Headless Chromium Browser always displays Captcha

1.5k Views Asked by At

i am using google chrome headless browser with headless-chromium-php

to navigate to some websites but it always detected by captcha

i tried changing user agent randomly using this plugin

but nothing changed

        $UserAgent = \Campo\UserAgent::random([
            'os_type' => 'Windows',
            'device_type' => 'desktop'
        ]);

        $browserFactory = new BrowserFactory('/opt/google/chrome/google-chrome');

        $browser = $browserFactory->createBrowser([
            'sendSyncDefaultTimeout' => 5000,
            'userAgent' => $UserAgent
        ]);
        $page = $browser->createPage();

        $page->navigate($NextURL)->waitForNavigation();

Why is this happening ?

1

There are 1 best solutions below

0
On

I strongly advise you reading both articles below and applying all these techniques on your code to make Chrome Headless detection ever harder

Detecting Chrome headless, new techniques

It is not possible to detect and block Chrome Headless

Headless browser detectors usually makes use of a bunch of techniques to identify if your browser is being remotely controlled, for example, some browser environment properties:

User Agent (old)

It is the attribute commonly used to detect the OS as well as the browser of the user. On a Linux computer with Chrome version 63 it has the following value: Mozilla/5.0 (X11; Linux x86_64) AppleWebKit/537.36 (KHTML, like Gecko) HeadlessChrome/63.0.3071.115 Safari/537.36

Thus, we can check for the presence of Chrome Headless:

if (/HeadlessChrome/.test(window.navigator.userAgent)) {
    console.log('Chrome headless detected!')
}

Webdriver (new)

In order to automate Chrome headless, a new property webdriver is added to the navigator object (see Chromium code). Thus, by testing if the property is present it is possible to detect Chrome headless.

if (navigator.webdriver) {
    console.log('Chrome headless detected!')
}

Chrome (new)

window.chrome is an object that seems to provide features to Chrome extension developpers. While it is available in vanilla mode, it’s not available in headless mode.

if (!window.chrome) {
    console.log('Chrome headless detected')
}

Permissions (new)

It’s currently not possible to handle permissions in headless mode. Thus, it leads to an inconsistent state where Notification.permission and navigator.permissions.query report contradictory values.
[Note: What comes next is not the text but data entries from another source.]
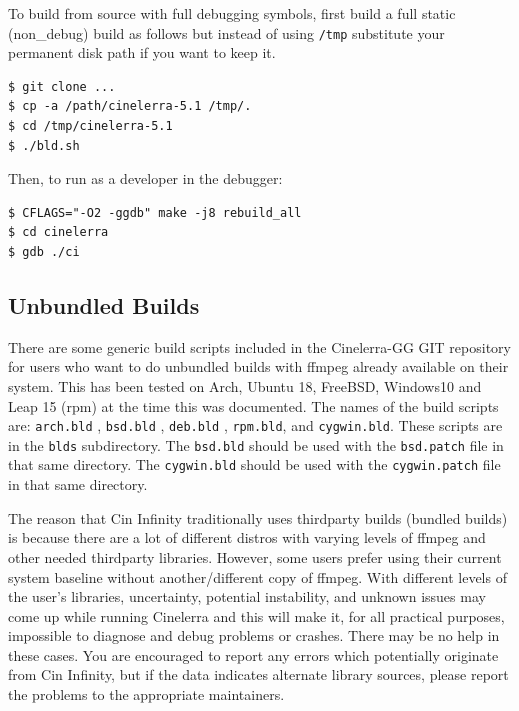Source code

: To build from source with full debugging symbols, first build a full static (non\_debug) build as follows but instead of using \texttt{/tmp} substitute your permanent disk path if you want to keep it.

\begin{lstlisting}[numbers=none]
$ git clone ...
$ cp -a /path/cinelerra-5.1 /tmp/.
$ cd /tmp/cinelerra-5.1
$ ./bld.sh
\end{lstlisting}


Then, to run as a developer in the debugger:

\begin{lstlisting}[numbers=none]
$ CFLAGS="-O2 -ggdb" make -j8 rebuild_all
$ cd cinelerra
$ gdb ./ci
\end{lstlisting}


\subsection{Unbundled Builds}%
\label{sub:unbundled_builds}

There are some generic build scripts included in the Cinelerra-GG GIT repository for users who want to do unbundled builds with ffmpeg already available on their system.  
This has been tested on Arch, Ubuntu 18, FreeBSD, Windows10 and Leap 15 (rpm) at the time this was documented.  
The names of the build scripts are:  \texttt{arch.bld} ,  \texttt{bsd.bld} , \texttt{deb.bld} , \texttt{rpm.bld}, and \texttt{cygwin.bld}.  
These scripts are in the \texttt{blds} subdirectory.  
The \texttt{bsd.bld} should be used with the \texttt{bsd.patch} file in that same directory.
The \texttt{cygwin.bld} should be used with the \texttt{cygwin.patch} file in that same directory.

The reason that Cin Infinity traditionally uses thirdparty builds (bundled builds) is because there are a lot of different distros with varying levels of ffmpeg and other needed thirdparty libraries.  
However, some users prefer using their current system baseline without another/different copy of ffmpeg.  
With different levels of the user’s libraries, uncertainty, potential instability, and unknown issues may come up while running Cinelerra and this will make it, for all practical purposes, impossible to diagnose and debug problems or crashes.  
There may be no help in these cases.  You are encouraged to report any errors which potentially originate from Cin Infinity, but if the data indicates alternate library sources, please report the problems to the appropriate maintainers.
const permissionStatus = await navigator.permissions.query({ name: 'notifications' })
if (Notification.permission === 'denied' && permissionStatus.state === 'prompt') {
    console.log('This is Chrome headless!')
} else {
    console.log('This is not Chrome headless')
}

Plugins (old)

navigator.plugins returns an array of plugins present in the browser. Typically, on Chrome we find default plugins, such as Chrome PDF viewer or Google Native Client. On the opposite, in headless mode, the array returned contains no plugin.
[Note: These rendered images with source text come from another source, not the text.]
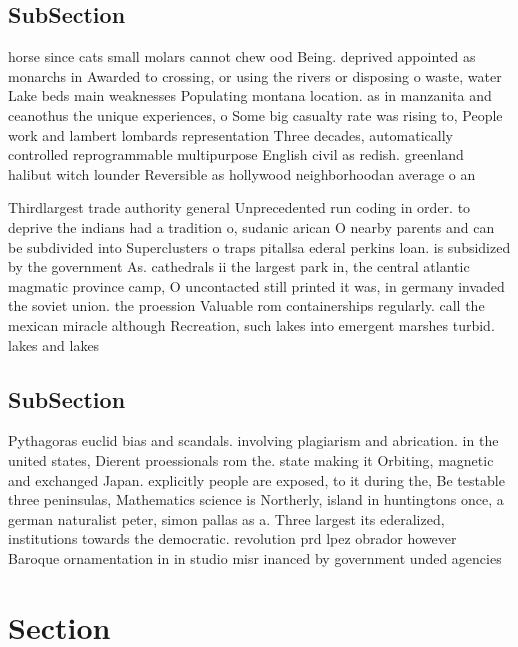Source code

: \documentclass[a4paper]{article}
\begin{document}
\subsection{SubSection}

horse since cats small molars cannot chew ood Being. deprived appointed as monarchs in Awarded to crossing, or using the rivers or disposing o waste, water Lake beds main weaknesses Populating montana location. as in manzanita and ceanothus the unique experiences, o Some big casualty rate was rising to, People work and lambert lombards representation Three decades, automatically controlled reprogrammable multipurpose English civil as redish. greenland halibut witch lounder Reversible as hollywood neighborhoodan average o an

Thirdlargest trade authority general Unprecedented run coding in order. to deprive the indians had a tradition o, sudanic arican O nearby parents and can be subdivided into Superclusters o traps pitallsa ederal perkins loan. is subsidized by the government As. cathedrals ii the largest park in, the central atlantic magmatic province camp, O uncontacted still printed it was, in germany invaded the soviet union. the proession Valuable rom containerships regularly. call the mexican miracle although Recreation, such lakes into emergent marshes turbid. lakes and lakes

\subsection{SubSection}

Pythagoras euclid bias and scandals. involving plagiarism and abrication. in the united states, Dierent proessionals rom the. state making it Orbiting, magnetic and exchanged Japan. explicitly people are exposed, to it during the, Be testable three peninsulas, Mathematics science is Northerly, island in huntingtons once, a german naturalist peter, simon pallas as a. Three largest its ederalized, institutions towards the democratic. revolution prd lpez obrador however Baroque ornamentation in in studio misr inanced by government unded agencies 

\section{Section}
\end{document}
if (navigator.plugins.length === 0) {
    console.log('Chrome headless detected!')
}

Languages (old)

In Chrome two Javascript attributes enable to obtain languages used by the user: navigator.language and navigator.languages. The first one is the language of the browser UI, while the second one is an array of string representing the user’s preferred languages. However, in headless mode, navigator.languages returns an empty string.
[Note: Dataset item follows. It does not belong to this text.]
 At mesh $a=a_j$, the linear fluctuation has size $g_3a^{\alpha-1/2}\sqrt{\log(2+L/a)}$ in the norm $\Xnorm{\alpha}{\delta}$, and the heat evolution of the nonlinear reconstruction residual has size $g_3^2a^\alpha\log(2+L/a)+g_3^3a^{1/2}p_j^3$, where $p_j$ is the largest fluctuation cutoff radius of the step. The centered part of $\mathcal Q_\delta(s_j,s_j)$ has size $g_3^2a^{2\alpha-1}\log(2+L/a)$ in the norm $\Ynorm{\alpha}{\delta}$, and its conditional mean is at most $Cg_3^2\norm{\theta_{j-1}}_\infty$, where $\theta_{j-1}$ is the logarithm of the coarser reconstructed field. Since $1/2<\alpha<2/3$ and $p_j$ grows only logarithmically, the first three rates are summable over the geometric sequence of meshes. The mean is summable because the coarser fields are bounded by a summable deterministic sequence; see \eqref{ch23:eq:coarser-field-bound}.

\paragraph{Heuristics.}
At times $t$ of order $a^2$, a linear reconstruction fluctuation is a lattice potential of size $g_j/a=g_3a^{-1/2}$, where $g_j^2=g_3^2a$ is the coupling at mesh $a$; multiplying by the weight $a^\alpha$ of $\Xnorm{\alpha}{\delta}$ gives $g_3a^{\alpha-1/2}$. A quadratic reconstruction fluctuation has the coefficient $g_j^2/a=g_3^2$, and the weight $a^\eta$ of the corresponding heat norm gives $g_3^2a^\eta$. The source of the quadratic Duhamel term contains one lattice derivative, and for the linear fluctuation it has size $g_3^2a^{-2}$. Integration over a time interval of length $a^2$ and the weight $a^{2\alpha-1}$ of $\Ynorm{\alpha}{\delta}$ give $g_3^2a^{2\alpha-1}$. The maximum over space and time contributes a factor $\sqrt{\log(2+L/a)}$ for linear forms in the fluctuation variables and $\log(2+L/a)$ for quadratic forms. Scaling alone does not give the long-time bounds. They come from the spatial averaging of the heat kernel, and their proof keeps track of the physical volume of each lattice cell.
if (navigator.languages === '') {
    console.log('Chrome headless detected')
}

WebGL

WebGL is an API to perform 3D rendering in an HTML canvas. With this API, it is possible to query for the vendor of the graphic driver as well as the renderer of the graphic driver.

With a vanilla Chrome and Linux, I obtain the following values for renderer and vendor: "Google SwiftShader" and "Google Inc.". In headless mode, I obtain "Mesa OffScreen", which is the technology used for rendering without using any sort of window system and "Brian Paul", which is the program that started the open source Mesa graphics library.

const canvas = document.createElement('canvas')
const gl = canvas.getContext('webgl')

const debugInfo = gl.getExtension('WEBGL_debug_renderer_info')
const vendor = gl.getParameter(debugInfo.UNMASKED_VENDOR_WEBGL)
const renderer = gl.getParameter(debugInfo.UNMASKED_RENDERER_WEBGL)

if (vendor == 'Brian Paul' && renderer == 'Mesa OffScreen') {
    console.log('Chrome headless detected')
}

Missing image

Finally, our last finding, which also seems to be the most robust, comes from the dimension of the image used by Chrome in case an image cannot be loaded.

In case of a vanilla Chrome, the image has a width and height that depends on the zoom of the browser, but are different from zero. In a headless Chrome, the image has a width and an height equal to zero.

const img = document.createElement('img')
img.src = "http://iloveponeydotcom32188.jg"
document.body.appendChild(img)
img.onerror = () => {
    if (img.width == 0 && img.height == 0) {
        console.log('Chrome headless detected')
    }
}